* [Problem details]: Within the entries that follow, report how many lines contain the word "texorpdfstring", giving the number by itself.

* [Excerpted data]:
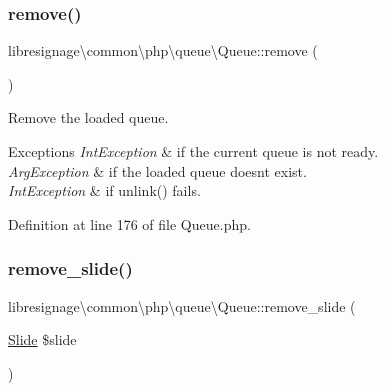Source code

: \mbox{\label{classlibresignage_1_1common_1_1php_1_1queue_1_1Queue_a25cadc947d5912bf1b1b110308783896}} 
\subsubsection{\texorpdfstring{remove()}{remove()}}
{\footnotesize\ttfamily libresignage\textbackslash{}common\textbackslash{}php\textbackslash{}queue\textbackslash{}\+Queue\+::remove (\begin{DoxyParamCaption}{ }\end{DoxyParamCaption})}

Remove the loaded queue.


\begin{DoxyExceptions}{Exceptions}
{\em Int\+Exception} & if the current queue is not ready. \\
\hline
{\em Arg\+Exception} & if the loaded queue doesn\textquotesingle{}t exist. \\
\hline
{\em Int\+Exception} & if unlink() fails. \\
\hline
\end{DoxyExceptions}


Definition at line 176 of file Queue.\+php.

\mbox{\label{classlibresignage_1_1common_1_1php_1_1queue_1_1Queue_a2a8734f0c48a6ce5601b616758c5d2d1}} 
\subsubsection{\texorpdfstring{remove\+\_\+slide()}{remove\_slide()}}
{\footnotesize\ttfamily libresignage\textbackslash{}common\textbackslash{}php\textbackslash{}queue\textbackslash{}\+Queue\+::remove\+\_\+slide (\begin{DoxyParamCaption}\item[{\hyperlink{classlibresignage_1_1common_1_1php_1_1slide_1_1Slide}{Slide}}]{\$slide }\end{DoxyParamCaption})}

* [Exercise response]: 2